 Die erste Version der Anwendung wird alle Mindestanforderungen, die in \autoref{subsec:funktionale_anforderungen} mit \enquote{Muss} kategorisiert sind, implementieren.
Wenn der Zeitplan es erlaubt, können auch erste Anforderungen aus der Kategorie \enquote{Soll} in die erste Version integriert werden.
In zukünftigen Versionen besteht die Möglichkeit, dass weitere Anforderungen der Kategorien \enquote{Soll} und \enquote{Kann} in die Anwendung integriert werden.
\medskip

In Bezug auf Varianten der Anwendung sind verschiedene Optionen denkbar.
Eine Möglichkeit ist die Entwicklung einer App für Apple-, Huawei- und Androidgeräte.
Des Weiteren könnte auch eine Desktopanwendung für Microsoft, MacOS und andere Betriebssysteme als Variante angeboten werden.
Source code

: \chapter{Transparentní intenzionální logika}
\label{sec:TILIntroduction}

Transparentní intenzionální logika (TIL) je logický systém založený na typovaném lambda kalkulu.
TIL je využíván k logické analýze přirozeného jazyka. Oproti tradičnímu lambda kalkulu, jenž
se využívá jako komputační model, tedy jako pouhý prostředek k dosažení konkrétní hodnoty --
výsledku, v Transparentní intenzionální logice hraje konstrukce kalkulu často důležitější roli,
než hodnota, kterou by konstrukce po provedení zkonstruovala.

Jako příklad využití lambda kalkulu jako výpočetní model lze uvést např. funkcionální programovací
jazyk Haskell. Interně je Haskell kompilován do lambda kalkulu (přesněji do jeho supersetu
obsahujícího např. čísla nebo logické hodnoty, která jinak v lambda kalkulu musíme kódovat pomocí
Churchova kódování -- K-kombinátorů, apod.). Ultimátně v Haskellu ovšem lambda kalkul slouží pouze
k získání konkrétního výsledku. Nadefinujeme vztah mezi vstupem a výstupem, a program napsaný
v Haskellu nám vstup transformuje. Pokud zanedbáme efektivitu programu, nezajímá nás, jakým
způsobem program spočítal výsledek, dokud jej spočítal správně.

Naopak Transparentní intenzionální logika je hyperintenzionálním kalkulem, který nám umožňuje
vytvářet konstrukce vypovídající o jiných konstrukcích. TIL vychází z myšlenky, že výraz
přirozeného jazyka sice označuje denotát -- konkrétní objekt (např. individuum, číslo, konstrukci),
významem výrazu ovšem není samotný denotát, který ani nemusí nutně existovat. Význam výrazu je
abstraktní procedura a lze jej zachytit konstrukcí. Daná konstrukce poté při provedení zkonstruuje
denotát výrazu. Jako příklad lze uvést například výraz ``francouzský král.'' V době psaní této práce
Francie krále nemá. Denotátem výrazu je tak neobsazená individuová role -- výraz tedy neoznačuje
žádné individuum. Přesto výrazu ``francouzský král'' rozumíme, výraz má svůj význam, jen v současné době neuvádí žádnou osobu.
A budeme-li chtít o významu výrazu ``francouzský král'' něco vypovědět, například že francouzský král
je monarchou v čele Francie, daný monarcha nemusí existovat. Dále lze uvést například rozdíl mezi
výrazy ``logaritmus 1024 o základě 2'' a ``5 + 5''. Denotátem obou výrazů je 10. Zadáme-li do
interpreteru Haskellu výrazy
==
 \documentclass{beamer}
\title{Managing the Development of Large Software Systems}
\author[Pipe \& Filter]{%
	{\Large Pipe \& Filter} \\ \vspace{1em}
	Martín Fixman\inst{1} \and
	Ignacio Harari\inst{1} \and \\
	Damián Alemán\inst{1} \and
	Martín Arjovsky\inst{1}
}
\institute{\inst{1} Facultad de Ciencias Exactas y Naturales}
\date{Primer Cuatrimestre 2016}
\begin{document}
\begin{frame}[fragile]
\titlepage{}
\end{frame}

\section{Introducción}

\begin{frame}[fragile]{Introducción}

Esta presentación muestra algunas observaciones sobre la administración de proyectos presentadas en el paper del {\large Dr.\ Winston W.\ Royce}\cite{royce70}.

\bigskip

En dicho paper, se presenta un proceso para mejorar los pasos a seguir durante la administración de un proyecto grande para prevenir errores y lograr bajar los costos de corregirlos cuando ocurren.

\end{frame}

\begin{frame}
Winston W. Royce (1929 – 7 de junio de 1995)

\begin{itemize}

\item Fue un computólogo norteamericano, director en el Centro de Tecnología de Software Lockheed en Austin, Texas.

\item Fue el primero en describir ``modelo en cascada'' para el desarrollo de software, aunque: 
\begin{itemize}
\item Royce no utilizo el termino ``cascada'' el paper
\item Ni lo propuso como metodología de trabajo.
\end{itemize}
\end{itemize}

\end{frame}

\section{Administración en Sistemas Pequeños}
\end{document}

**Assignment**:
Output the material above exactly, but only from the line that carries "Naopak Transparentní intenzionální" through the line that carries "abstraktní procedura a".

**Solved exercise**:
Naopak Transparentní intenzionální logika je hyperintenzionálním kalkulem, který nám umožňuje
vytvářet konstrukce vypovídající o jiných konstrukcích. TIL vychází z myšlenky, že výraz
přirozeného jazyka sice označuje denotát -- konkrétní objekt (např. individuum, číslo, konstrukci),
významem výrazu ovšem není samotný denotát, který ani nemusí nutně existovat. Význam výrazu je
abstraktní procedura a lze jej zachytit konstrukcí. Daná konstrukce poté při provedení zkonstruuje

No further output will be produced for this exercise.